Data for processing:
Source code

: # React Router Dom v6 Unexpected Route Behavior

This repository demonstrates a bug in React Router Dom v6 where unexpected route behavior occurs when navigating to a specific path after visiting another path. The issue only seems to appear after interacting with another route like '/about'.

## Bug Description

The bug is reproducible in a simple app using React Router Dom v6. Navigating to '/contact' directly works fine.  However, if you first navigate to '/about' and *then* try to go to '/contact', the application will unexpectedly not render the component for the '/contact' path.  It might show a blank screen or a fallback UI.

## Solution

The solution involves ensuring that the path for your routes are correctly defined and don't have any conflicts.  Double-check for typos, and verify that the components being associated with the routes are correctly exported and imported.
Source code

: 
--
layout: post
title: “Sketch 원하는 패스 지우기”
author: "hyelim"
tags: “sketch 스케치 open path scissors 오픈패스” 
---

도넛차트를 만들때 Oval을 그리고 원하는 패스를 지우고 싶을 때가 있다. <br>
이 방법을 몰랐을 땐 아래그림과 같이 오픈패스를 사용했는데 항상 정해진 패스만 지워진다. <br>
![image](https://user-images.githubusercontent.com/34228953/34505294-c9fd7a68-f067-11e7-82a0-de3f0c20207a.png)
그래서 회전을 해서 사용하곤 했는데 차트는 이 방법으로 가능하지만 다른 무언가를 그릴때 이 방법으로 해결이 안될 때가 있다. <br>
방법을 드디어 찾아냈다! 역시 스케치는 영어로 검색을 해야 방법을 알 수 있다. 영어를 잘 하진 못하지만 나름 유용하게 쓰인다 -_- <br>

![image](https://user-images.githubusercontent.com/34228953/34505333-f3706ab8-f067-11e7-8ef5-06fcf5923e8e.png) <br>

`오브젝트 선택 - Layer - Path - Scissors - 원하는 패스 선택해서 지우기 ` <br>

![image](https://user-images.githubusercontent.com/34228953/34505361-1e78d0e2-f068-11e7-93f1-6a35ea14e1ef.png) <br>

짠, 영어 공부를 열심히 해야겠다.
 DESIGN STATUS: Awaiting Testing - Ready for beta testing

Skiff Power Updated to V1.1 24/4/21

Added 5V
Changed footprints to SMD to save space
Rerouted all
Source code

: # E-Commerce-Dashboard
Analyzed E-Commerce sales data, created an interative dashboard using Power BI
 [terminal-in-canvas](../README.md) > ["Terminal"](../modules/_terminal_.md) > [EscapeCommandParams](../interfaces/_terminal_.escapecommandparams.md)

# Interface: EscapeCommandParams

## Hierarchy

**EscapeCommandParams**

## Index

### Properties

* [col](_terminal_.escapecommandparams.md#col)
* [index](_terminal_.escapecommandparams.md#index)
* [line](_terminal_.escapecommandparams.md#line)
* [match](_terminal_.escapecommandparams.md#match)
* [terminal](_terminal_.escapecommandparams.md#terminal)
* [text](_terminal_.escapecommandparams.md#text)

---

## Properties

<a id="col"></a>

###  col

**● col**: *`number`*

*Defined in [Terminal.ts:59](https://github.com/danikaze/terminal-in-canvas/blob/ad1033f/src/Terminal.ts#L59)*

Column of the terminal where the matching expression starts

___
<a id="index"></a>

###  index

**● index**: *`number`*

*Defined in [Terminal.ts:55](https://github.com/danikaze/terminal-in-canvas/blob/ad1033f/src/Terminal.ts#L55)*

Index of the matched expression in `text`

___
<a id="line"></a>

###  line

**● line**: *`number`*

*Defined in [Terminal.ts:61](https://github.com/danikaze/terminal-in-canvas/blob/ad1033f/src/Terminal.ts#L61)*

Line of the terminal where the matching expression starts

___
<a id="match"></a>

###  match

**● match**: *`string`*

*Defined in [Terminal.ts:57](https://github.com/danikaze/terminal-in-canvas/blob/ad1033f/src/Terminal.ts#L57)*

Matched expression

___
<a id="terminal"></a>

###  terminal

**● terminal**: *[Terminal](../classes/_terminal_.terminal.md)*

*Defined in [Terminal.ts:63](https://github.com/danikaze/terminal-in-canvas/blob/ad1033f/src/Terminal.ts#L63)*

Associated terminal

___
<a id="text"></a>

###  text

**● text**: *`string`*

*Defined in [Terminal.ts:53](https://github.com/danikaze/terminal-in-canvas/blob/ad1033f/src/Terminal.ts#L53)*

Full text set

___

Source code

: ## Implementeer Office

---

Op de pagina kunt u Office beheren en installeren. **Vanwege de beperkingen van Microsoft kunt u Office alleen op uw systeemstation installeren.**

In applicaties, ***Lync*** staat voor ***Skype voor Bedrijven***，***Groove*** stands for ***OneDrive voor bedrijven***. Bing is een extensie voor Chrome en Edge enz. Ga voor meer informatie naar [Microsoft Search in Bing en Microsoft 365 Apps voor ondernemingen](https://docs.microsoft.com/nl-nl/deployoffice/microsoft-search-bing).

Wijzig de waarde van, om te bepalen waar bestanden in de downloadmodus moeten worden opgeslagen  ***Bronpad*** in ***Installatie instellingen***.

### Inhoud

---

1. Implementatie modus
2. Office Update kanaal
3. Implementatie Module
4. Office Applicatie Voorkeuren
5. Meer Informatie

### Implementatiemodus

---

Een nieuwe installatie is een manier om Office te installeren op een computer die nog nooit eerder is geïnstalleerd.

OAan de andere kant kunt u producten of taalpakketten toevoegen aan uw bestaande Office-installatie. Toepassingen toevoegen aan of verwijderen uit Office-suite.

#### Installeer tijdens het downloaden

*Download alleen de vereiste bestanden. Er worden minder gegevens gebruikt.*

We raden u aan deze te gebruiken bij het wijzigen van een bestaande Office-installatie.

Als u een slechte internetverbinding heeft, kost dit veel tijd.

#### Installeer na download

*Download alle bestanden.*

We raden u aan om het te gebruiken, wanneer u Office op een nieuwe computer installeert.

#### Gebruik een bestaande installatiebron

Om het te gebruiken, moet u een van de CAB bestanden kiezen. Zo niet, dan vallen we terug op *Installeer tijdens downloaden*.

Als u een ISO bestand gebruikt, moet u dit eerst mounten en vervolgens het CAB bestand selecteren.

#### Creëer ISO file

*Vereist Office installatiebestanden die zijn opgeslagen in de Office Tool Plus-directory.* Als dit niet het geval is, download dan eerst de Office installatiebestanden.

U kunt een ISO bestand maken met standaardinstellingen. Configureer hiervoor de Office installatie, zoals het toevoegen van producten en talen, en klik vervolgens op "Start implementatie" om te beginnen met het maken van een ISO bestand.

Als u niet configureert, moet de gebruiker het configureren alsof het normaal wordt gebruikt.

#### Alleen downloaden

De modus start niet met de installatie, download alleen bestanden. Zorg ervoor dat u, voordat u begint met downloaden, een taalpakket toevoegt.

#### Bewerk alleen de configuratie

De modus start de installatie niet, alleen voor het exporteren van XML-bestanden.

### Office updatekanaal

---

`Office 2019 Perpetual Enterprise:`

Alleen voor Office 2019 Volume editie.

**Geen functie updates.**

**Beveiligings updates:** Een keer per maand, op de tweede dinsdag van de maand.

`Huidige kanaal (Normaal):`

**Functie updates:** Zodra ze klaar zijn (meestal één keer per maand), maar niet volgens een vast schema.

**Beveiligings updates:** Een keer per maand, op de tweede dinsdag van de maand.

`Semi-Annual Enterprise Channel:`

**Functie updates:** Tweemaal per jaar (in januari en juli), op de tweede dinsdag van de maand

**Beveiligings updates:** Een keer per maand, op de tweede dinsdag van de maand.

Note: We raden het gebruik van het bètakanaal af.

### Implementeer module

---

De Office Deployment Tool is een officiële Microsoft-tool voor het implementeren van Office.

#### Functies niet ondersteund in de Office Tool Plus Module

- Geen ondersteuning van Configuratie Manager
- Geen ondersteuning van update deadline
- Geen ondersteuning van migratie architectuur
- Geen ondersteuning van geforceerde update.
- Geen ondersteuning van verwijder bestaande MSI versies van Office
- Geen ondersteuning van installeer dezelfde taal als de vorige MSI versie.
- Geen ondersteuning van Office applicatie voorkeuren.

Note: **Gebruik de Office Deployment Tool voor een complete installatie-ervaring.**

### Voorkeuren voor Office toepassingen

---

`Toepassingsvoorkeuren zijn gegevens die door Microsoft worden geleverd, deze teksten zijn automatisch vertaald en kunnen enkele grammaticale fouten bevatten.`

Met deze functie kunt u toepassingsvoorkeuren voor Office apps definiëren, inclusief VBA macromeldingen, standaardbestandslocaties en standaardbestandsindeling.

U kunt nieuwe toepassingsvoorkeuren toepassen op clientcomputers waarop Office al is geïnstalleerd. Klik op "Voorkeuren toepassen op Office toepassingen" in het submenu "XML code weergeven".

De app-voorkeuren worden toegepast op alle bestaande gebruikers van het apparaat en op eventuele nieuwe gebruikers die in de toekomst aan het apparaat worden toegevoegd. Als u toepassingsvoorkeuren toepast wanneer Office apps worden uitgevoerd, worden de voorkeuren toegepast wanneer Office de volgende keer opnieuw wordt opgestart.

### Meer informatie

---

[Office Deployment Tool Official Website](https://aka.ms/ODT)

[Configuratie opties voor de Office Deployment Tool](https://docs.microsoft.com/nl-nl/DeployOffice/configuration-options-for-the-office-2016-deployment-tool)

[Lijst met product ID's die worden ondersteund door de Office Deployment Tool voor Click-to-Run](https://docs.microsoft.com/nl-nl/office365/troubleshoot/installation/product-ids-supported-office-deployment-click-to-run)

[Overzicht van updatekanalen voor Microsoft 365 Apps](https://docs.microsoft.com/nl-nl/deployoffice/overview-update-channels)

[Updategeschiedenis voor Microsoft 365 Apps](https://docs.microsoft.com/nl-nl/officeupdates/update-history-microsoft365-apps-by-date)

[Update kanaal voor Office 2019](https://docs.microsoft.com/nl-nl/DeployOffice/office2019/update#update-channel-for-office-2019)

Exercise:
Reproduce exactly the lines of the records above from the one with "이 방법을 몰랐을 땐" to the one with "Analyzed E-Commerce sales", both included, and leave out everything else.

Written answer:
이 방법을 몰랐을 땐 아래그림과 같이 오픈패스를 사용했는데 항상 정해진 패스만 지워진다. <br>
![image](https://user-images.githubusercontent.com/34228953/34505294-c9fd7a68-f067-11e7-82a0-de3f0c20207a.png)
그래서 회전을 해서 사용하곤 했는데 차트는 이 방법으로 가능하지만 다른 무언가를 그릴때 이 방법으로 해결이 안될 때가 있다. <br>
방법을 드디어 찾아냈다! 역시 스케치는 영어로 검색을 해야 방법을 알 수 있다. 영어를 잘 하진 못하지만 나름 유용하게 쓰인다 -_- <br>

![image](https://user-images.githubusercontent.com/34228953/34505333-f3706ab8-f067-11e7-8ef5-06fcf5923e8e.png) <br>

`오브젝트 선택 - Layer - Path - Scissors - 원하는 패스 선택해서 지우기 ` <br>

![image](https://user-images.githubusercontent.com/34228953/34505361-1e78d0e2-f068-11e7-93f1-6a35ea14e1ef.png) <br>

짠, 영어 공부를 열심히 해야겠다.
 DESIGN STATUS: Awaiting Testing - Ready for beta testing

Skiff Power Updated to V1.1 24/4/21

Added 5V
Changed footprints to SMD to save space
Rerouted all
Source code

: # E-Commerce-Dashboard
Analyzed E-Commerce sales data, created an interative dashboard using Power BI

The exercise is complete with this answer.